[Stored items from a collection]
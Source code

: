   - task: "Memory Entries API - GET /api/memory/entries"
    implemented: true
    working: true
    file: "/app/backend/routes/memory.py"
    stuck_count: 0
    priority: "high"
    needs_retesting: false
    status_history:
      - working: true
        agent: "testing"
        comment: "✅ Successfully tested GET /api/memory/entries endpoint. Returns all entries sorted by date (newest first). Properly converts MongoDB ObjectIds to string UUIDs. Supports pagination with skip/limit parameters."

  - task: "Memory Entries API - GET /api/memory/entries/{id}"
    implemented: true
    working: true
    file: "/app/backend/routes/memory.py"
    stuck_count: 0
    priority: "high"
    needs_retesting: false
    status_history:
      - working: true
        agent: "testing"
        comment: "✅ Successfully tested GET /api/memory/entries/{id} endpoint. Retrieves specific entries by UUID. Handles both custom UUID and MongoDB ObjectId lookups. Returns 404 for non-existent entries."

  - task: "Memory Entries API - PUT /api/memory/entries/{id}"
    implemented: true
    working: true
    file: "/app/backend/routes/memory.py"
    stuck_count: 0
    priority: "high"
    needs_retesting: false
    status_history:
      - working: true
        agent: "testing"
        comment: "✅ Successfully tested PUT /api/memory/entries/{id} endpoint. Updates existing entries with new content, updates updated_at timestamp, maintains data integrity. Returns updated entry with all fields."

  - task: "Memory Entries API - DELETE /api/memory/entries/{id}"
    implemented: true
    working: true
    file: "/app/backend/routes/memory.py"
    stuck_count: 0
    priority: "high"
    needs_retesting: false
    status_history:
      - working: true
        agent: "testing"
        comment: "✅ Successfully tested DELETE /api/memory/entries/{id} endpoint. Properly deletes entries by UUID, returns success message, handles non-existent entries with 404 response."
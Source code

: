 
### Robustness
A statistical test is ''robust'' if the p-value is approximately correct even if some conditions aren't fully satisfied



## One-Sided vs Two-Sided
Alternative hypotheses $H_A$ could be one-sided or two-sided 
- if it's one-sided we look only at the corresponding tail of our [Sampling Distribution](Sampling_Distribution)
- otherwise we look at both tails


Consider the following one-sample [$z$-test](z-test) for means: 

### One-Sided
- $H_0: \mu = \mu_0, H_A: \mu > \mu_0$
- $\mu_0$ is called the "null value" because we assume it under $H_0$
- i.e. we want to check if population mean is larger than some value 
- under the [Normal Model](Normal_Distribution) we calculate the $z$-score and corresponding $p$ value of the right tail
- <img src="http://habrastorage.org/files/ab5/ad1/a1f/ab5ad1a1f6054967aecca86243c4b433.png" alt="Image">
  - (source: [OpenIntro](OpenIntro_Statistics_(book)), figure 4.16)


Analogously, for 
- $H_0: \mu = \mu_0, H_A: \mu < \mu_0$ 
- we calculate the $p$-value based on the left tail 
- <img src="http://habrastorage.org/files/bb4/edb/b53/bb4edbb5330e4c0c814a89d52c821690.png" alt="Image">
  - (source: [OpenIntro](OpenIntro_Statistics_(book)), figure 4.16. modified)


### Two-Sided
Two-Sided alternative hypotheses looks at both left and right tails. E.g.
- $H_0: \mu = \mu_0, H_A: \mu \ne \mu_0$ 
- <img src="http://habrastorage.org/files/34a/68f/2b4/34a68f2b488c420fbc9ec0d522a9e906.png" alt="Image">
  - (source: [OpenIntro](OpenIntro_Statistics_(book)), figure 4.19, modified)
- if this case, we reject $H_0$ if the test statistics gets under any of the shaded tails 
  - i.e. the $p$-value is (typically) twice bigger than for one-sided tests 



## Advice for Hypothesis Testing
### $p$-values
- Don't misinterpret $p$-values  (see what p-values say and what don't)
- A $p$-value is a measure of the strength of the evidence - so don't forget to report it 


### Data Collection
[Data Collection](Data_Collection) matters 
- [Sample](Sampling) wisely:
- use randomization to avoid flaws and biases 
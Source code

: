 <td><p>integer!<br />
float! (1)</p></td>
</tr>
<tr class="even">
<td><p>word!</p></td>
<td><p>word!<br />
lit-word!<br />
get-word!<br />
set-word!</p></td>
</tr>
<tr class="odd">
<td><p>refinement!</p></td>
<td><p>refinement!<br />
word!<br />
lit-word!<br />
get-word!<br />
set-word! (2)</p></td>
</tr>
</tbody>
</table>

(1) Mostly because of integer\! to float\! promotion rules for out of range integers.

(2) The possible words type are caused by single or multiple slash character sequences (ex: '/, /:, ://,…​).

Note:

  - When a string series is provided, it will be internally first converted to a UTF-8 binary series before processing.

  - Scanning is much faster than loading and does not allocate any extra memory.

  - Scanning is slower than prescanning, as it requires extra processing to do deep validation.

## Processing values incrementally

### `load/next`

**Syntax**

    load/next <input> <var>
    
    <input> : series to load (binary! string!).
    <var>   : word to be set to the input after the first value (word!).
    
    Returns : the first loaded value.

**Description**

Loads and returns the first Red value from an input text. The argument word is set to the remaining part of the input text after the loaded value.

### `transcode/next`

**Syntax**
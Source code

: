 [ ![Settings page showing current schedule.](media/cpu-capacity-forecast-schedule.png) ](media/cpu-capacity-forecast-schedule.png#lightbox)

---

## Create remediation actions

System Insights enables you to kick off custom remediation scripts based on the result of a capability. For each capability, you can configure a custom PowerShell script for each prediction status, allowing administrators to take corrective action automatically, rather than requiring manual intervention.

▶ **EXERCISE INSTRUCTIONS**: The word to look for is "right"; copy out every line of the entries that holds it.

▶ **ANSWER FOR THE TASK**:
- under the [Normal Model](Normal_Distribution) we calculate the $z$-score and corresponding $p$ value of the right tail
Two-Sided alternative hypotheses looks at both left and right tails. E.g.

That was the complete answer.